● **Exercise goal**: Report each line of the listing below that holds "latest".
Data provided Block Start
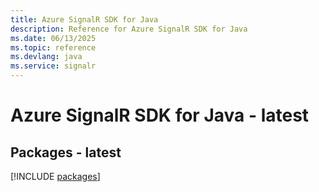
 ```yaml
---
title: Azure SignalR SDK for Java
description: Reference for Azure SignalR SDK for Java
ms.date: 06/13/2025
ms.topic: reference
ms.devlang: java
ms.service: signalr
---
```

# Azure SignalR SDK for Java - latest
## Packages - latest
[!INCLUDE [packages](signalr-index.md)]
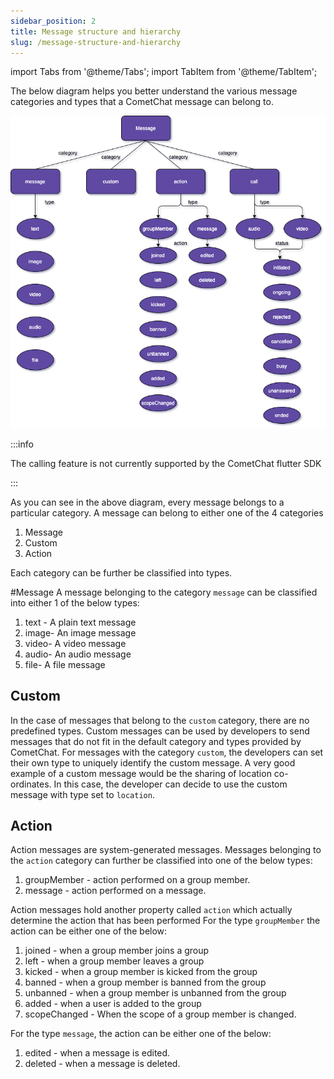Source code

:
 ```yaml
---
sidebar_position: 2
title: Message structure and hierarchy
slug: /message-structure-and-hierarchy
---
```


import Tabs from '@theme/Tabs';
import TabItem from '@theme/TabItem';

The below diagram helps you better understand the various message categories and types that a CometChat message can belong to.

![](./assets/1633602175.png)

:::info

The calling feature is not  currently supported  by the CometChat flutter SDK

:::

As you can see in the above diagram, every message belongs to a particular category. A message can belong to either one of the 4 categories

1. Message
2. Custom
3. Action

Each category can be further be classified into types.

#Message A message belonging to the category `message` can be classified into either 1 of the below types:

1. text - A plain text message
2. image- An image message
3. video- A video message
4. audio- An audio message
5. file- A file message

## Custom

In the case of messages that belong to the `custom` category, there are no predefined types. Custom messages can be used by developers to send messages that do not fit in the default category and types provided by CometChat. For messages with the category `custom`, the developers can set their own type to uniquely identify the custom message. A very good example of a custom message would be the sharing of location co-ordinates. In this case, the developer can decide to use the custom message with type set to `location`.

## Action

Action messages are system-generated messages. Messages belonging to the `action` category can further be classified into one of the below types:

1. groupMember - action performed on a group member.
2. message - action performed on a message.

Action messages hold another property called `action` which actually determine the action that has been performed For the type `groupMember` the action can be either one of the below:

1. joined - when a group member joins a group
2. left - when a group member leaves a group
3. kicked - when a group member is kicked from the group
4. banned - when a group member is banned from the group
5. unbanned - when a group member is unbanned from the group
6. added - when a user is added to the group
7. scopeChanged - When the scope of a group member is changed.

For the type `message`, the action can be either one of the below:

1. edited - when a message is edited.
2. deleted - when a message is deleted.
Data provided Block End
● **Response area**:
# Azure SignalR SDK for Java - latest
## Packages - latest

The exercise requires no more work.